Synopsis: Daniel Craig returns as James Bond in this sequel to Casino Royale. Trying to get over the loss of Vesper, his late girlfriend, Bond sets out to squash a villainous entrepreneur (French actor Mathieu Amalric) from monopolizing Latin America's natural resources. Judi Dench is back as the formidable boss M with Olga Kurylenko as the new Bond girl. Mark Forster (Finding Neverland) directs the script by returning Casino writers Paul Haggis, Neil Purvis and Robert Wade.
Rated: PG-13
Review: Quantum of Solace: Bad Title, Good Bond: Surrounded by tough girls, amoral businessmen and revved-up action sequences, Craig's muscular Bond shows a flash of compassion between his kills.

Photo courtesy Sony


Slumdog Millionaire (limited)
Synopsis: When a former street kid from Mumbai becomes a contestant on India's TV game show version of Who Wants to Be a Millionaire., he flashes back to his ghetto childhood for the correct answers. On the verge of winning the big jackpot, the uneducated "slumdog" prompts suspicions among cops and society at large. Dev Patel and Frieda Pinto star for director Danny Boyle (Trainspotting, 28 Days Later).
Rated: R
Photo courtesy Fox Searchlight


A Christmas Tale (limited)
Synopsis: Childhood death, mental illness, decades-old sibling hatred, mother-son standoffs, bone marrow transplants, cancer and a holiday reunion ... nobody does Christmas like the French. Director Arnaud Desplechin (Kings and Queen) tells the story of a dysfunctional family holiday, ruined by the demands of a harsh matriarch (played by Catherine Deneuve). Her predicament gives rise to recriminations, complications and a twisted back story of betrayal and disappointment. Mathieu Amalric (Quantum of Solace) co-stars with Jean-Paul Rousillon, Melvil Poupaud and Anne Consigny.
Rated: Unrated
Photo courtesy IFC Films


JCVD (limited)

Synopsis: Action star Jean-Claude Van Damme plays himself in this semi-fictional satire.
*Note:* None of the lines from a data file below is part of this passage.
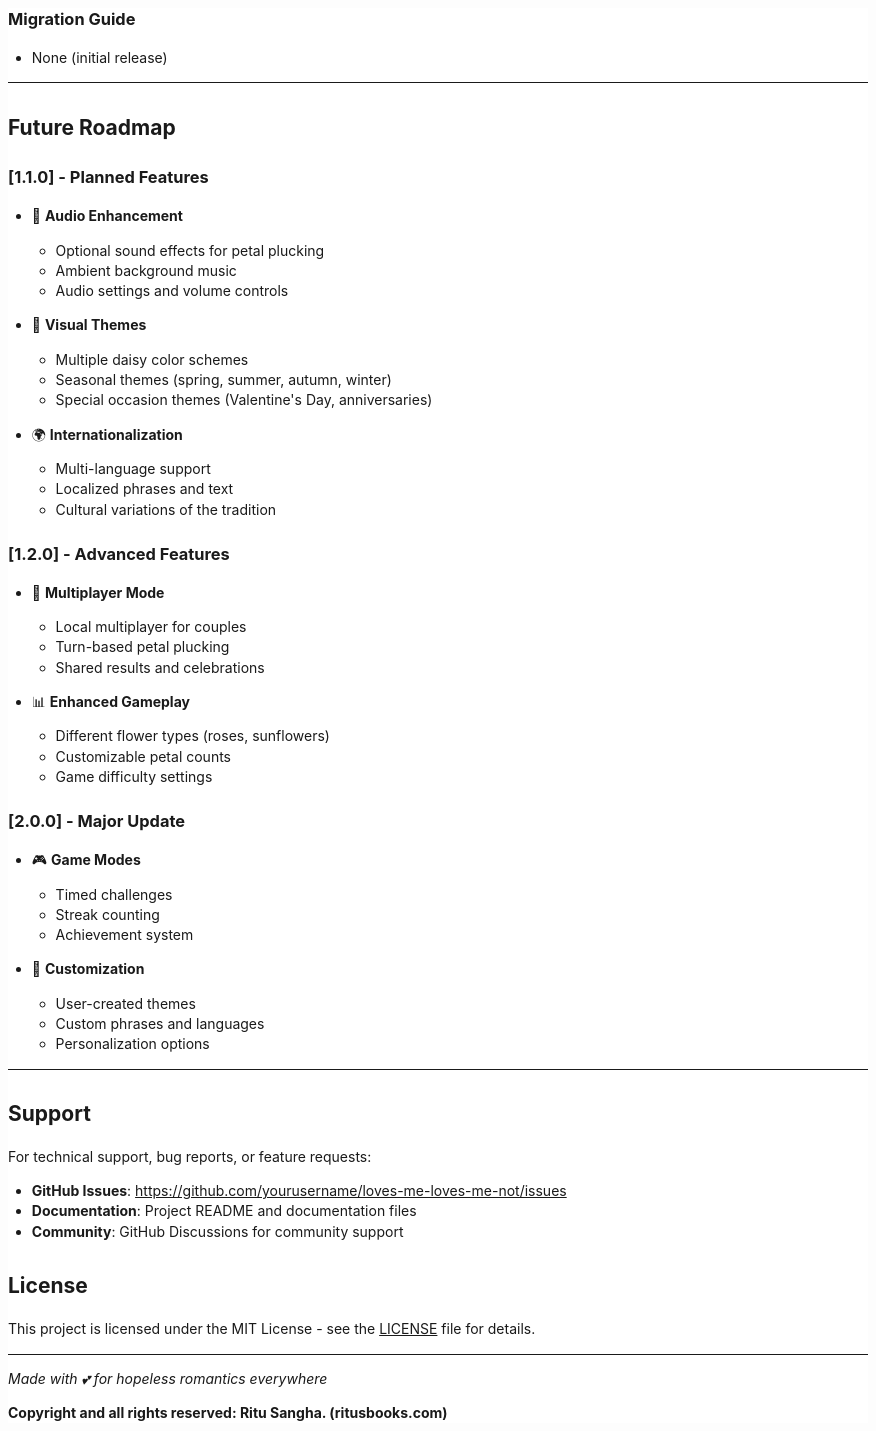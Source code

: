 ### Migration Guide
- None (initial release)

---

## Future Roadmap

### [1.1.0] - Planned Features
- 🎵 **Audio Enhancement**
  - Optional sound effects for petal plucking
  - Ambient background music
  - Audio settings and volume controls

- 🎨 **Visual Themes**
  - Multiple daisy color schemes
  - Seasonal themes (spring, summer, autumn, winter)
  - Special occasion themes (Valentine's Day, anniversaries)

- 🌍 **Internationalization**
  - Multi-language support
  - Localized phrases and text
  - Cultural variations of the tradition

### [1.2.0] - Advanced Features
- 👥 **Multiplayer Mode**
  - Local multiplayer for couples
  - Turn-based petal plucking
  - Shared results and celebrations

- 📊 **Enhanced Gameplay**
  - Different flower types (roses, sunflowers)
  - Customizable petal counts
  - Game difficulty settings

### [2.0.0] - Major Update
- 🎮 **Game Modes**
  - Timed challenges
  - Streak counting
  - Achievement system

- 🔧 **Customization**
  - User-created themes
  - Custom phrases and languages
  - Personalization options

---

## Support

For technical support, bug reports, or feature requests:
- **GitHub Issues**: https://github.com/yourusername/loves-me-loves-me-not/issues
- **Documentation**: Project README and documentation files
- **Community**: GitHub Discussions for community support

## License

This project is licensed under the MIT License - see the [LICENSE](LICENSE) file for details.

---

*Made with 💕 for hopeless romantics everywhere*

**Copyright and all rights reserved: Ritu Sangha. (ritusbooks.com)**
He's a cash-strapped actor in a bitter custody fight for his daughter. Unable to find work in Hollywood, Van Damme returns to his native Brussels and gets thrown into a violent bank holdup. French and English dialogue.
Rated: R
Photo courtesy Peace Arch Entertainment

Now Playing


Madagascar: Escape 2 Africa

Synopsis: Animated comedy finds the talking animals from New York City marooned on the shores of Madagascar after a plane piloted by penguins breaks down over Africa. There, the beasts discover their roots. Voice actors Ben Stiller (the lion), Chris Rock (zebra) David Scwimmer (giraffe) and Jada Pinkett Smith (hippo) return for the sequel, joined by Sacha Baron Cohen, Cedric the Entertainer, Andy Richter, Bernie Mac, Sherri Shepherd, Alec Baldwin and
Rated: PG
Image courtesy DreamWorks Animation


Role Models

Synopsis: Seann William Scott and Paul Rudd star as two energy drink salesmen who wreck a company truck. In court, they pick community service over jail and go to work mentoring kids in the Sturdy Wings program. Elizabeth Banks plays the girlfriend with Jane Lynch as a stern, formerly coke-addicted probation officer. Rudd co-wrote the script with director David Wain (Wet Hot American Summer).
Rated: R
Mini review: Paul Rudd continues his comedic dominance in Role Models. Once again teaming up with an alum from MTV's heralded The State sketch series, Rudd and director David Wain find humor and heart in the film's generic and often puerile concept. They even manage to find a place for Seann William Scott's usual testosterone overdose, which may be the true charity at work here. -- Meghan Keane
Photo courtesy Universal


Soul Men

Synopsis: Samuel L. Jackson and the late Bernie Mac sing, dance and crack jokes as down-and-out backup singers for a once-great Motown-style act. Estranged for 20 years, they hit the stage after the lead singer of their old group dies. John Legend, Sharon Leal and Sean Hayes co-star in the comedy from director Malcolm D. Lee (Undercover Brother).
Rated: R
Photo courtesy Weinstein Company


Repo! The Genetic Opera

Synopsis: Futuristic sci-fi gorefest takes place during an organ failure epidemic. Exploiting the situation, a biotech company sells access to healthy new organs. If a customer won't pay the bill, the repo man retrieves the throbbing replacement part. Meanwhile, a sick young girl (Alexa Vega) goes on the quest of a lifetime. Paul Sorvino, Paris Hilton, Sarah Brightman and Anthony Head co-star for director Darren Lynn Bousman (Saw II, III, IV).
Rated: R
Photo courtesy Lionsgate


Stranded (limited)

Synopsis: Sixteen rugby players from Uruguay survived a 1972 plane crash in the snow-covered Andes Mountains by eating the bodies of their teammates. Documentary maker Gonzalo Arijonfilm revisits the accident site with the men and interviews them about the ordeal. Shot by Oscar-nominated cinematographer César Charlone (City of God).
Rated: Unrated
Photo courtesy Zeitgeist Films


Zack and Miri Make a Porno

Synopsis: Comedy casts Seth Rogen (Superbad) opposite Elizabeth Banks (W.) as roomies with cash-flow problems. When their water and electricity get turned off, they come up with a get-quick-rich scheme and shoot a porn flick. As the production heats up, so does their formerly platonic relationship. Written and directed by Kevin Smith (Clerks).
Rated: R
Review: Zack and Miri Scores With Funny Porno Farce
Raunchy yet surprisingly sweet at times, Smith's lighthearted romantic comedy about a couple of 21st-century slackers amuses with goofball antics, a sci-fi send-up and a gross-out money shot.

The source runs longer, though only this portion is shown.